# no way.. hope is near???



## Avalanche (Nov 17, 2005)

dreams may come true....



> 25th January, 2007 - 11:22 am
> Pioneer Press -
> Glen Taylor has a handshake agreement with Kevin McHale to run the basketball operations of the club, but despite his long tenure, it isn't an agreement that will run forever.
> 
> ...


courtesy of realgm wireap and pioneer press

it does sound like its goin to be mchales decision to make, but.... theres hope right???


----------



## Mateo (Sep 23, 2006)

yeah, there's hope. It's time for Hoiberg to take over. We don't know if he's good or not, but we do know that McHale is garbage. I still can't believe that Taylor is leaving it up to McHale. Loyalty I guess.


----------



## JuX (Oct 11, 2005)

Right now I don't believe every words in the article.

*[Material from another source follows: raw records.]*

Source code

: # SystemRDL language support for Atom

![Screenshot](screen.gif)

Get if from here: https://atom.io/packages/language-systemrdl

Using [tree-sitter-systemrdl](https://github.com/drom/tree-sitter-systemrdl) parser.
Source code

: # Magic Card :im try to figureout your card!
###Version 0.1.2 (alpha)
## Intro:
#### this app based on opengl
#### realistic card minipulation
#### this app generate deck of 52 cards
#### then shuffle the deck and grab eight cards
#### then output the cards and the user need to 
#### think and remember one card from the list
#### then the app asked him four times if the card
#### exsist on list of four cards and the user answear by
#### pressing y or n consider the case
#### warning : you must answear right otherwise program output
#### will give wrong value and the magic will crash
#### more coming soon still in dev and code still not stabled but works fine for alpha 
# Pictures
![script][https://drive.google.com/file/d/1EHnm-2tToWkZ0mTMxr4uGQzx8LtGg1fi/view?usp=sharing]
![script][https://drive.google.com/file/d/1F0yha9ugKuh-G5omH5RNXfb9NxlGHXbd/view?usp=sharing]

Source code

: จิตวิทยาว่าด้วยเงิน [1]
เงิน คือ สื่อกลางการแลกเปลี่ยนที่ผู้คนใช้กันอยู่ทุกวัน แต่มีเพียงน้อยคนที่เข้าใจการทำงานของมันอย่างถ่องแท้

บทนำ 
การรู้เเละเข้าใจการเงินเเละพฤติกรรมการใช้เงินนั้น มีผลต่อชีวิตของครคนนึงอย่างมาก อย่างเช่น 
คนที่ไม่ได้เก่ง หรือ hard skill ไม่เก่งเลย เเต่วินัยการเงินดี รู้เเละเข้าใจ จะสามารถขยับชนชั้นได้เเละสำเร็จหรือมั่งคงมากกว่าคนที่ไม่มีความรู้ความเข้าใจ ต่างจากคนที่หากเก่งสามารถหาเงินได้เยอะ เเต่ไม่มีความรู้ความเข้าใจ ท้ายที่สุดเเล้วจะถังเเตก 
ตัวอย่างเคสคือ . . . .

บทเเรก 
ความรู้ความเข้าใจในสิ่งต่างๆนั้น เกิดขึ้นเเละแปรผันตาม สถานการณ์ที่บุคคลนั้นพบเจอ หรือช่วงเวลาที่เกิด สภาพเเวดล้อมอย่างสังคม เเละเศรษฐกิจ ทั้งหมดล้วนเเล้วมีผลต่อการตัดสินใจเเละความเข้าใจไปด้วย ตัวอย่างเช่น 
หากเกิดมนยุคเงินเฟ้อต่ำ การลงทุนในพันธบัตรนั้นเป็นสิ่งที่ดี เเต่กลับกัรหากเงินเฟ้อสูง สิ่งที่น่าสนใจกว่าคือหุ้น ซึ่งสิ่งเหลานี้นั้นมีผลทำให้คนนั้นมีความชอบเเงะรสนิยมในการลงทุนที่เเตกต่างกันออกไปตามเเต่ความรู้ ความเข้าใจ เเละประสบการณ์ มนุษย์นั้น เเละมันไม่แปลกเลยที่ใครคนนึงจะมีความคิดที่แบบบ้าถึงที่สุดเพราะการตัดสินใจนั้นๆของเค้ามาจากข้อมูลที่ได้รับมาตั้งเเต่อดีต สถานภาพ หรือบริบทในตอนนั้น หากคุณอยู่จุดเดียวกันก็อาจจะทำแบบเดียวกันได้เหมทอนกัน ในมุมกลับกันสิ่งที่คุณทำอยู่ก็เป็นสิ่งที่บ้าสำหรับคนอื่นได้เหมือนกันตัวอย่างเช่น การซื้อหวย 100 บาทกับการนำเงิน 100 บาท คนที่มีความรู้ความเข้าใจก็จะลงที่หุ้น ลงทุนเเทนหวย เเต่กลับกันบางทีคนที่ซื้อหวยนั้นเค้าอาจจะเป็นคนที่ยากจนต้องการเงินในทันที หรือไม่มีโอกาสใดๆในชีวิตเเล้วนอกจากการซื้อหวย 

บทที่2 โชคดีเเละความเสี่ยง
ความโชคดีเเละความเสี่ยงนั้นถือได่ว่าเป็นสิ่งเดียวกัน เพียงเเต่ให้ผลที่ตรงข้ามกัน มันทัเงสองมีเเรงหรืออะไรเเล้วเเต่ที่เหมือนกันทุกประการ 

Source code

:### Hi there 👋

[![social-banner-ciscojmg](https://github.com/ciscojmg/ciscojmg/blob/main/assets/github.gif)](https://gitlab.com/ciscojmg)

I want things come out true rather than all about talks.


----------



## essbee (Oct 30, 2006)

At some point McHale has to get over his "i don't want to leave the team losing" thing and simply accept that he's been a miserable failure and ruined this franchise. Just leave so they can start over.


----------



## Knick Killer (Jul 16, 2006)

essbee said:


> At some point McHale has to get over his "i don't want to leave the team losing" thing and simply accept that he's been a miserable failure and ruined this franchise. Just leave so they can start over.



Agree...start over. Trade KG for some young guns and some picks. You got a young Randy Foye to look forward too..were not playin well at all. Not contenders...hell rebuild. The best this team could do is be a 7th or 8th seed. Whats the point of that? So the Suns and Mavs can just kill you in four games? Rebuild...become a contender get people in Minnesota excited about T-Wolves basketball again.


----------



## the main event (Aug 22, 2005)

Knick_Killer31 said:


> Agree...start over. Trade KG for some young guns and some picks. You got a young Randy Foye to look forward too..were not playin well at all. Not contenders...hell rebuild. The best this team could do is be a 7th or 8th seed. Whats the point of that? So the Suns and Mavs can just kill you in four games? Rebuild...become a contender get people in Minnesota excited about T-Wolves basketball again.


Support.
There's a rumor on RealGM right now that KG is willing and will want to be traded but only during the Offseason, if the wolves will faile to get a Playoff spot or will faile to win a series - any of the 2 cases are bound to happen.

I guess this is very likely the last season we'll see from both Kevin's. 
What a waste got damn mchale.


----------



## socco (Jul 14, 2002)

That was Sam Smith, he's literally written almost the same thing over 50 times in his days. And I'm not exaggerating.


----------